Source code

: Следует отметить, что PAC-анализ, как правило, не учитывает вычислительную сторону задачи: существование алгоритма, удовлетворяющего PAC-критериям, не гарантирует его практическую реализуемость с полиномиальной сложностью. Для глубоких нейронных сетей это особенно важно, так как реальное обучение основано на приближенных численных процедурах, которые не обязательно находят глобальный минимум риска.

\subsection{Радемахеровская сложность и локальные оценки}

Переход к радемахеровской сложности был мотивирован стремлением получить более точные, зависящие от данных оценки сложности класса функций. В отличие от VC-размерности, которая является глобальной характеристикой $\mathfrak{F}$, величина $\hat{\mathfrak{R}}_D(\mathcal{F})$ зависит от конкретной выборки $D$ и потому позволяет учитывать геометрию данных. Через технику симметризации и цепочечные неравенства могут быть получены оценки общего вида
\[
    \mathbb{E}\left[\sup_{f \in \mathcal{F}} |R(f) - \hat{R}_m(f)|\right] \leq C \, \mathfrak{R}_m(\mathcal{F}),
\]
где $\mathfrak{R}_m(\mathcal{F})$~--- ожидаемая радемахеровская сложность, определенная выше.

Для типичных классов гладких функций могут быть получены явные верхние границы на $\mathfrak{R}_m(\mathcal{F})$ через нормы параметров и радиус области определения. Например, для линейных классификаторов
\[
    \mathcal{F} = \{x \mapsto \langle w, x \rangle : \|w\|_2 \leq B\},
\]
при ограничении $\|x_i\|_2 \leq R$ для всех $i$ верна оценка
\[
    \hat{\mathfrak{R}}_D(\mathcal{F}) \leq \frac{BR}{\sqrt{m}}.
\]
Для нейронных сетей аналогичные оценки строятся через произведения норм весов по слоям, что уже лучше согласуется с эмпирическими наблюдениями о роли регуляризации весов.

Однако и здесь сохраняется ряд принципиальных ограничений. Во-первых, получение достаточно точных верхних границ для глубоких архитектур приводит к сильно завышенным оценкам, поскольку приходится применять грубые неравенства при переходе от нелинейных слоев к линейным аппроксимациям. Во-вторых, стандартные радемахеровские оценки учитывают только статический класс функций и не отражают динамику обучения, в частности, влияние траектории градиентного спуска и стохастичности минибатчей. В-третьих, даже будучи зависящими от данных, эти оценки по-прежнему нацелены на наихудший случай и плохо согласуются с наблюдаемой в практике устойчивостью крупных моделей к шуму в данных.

= = = = =

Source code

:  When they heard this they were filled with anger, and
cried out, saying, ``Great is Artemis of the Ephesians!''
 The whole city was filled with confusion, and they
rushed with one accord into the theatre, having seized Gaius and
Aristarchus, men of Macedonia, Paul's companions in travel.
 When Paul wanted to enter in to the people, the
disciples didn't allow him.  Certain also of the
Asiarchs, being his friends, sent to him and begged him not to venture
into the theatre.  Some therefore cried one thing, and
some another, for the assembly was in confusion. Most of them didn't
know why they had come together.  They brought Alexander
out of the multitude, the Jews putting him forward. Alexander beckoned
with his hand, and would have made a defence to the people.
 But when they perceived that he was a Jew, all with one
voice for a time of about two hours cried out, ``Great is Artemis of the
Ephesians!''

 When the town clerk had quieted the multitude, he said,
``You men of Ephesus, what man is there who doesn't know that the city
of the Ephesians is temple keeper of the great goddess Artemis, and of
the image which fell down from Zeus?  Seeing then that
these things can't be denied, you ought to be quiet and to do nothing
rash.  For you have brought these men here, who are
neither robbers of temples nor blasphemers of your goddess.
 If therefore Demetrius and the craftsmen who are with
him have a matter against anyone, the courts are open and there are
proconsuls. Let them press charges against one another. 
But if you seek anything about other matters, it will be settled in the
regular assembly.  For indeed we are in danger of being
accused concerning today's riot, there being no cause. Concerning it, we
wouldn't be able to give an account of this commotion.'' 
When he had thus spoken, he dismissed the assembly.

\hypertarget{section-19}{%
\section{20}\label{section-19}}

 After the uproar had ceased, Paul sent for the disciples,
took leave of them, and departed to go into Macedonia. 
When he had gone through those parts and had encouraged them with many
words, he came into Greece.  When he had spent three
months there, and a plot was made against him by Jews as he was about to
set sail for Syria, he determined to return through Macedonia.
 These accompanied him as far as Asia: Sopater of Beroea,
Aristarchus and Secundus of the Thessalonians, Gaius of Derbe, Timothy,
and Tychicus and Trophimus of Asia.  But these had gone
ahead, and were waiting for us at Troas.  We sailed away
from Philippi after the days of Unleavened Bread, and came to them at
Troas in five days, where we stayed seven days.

= = = = =

Copy back the listing above exactly, but only from the line with "When he had gone" through the line with "ahead, and were", both ends included.

- **Solved exercise**
When he had gone through those parts and had encouraged them with many
words, he came into Greece.  When he had spent three
months there, and a plot was made against him by Jews as he was about to
set sail for Syria, he determined to return through Macedonia.
 These accompanied him as far as Asia: Sopater of Beroea,
Aristarchus and Secundus of the Thessalonians, Gaius of Derbe, Timothy,
and Tychicus and Trophimus of Asia.  But these had gone
ahead, and were waiting for us at Troas.  We sailed away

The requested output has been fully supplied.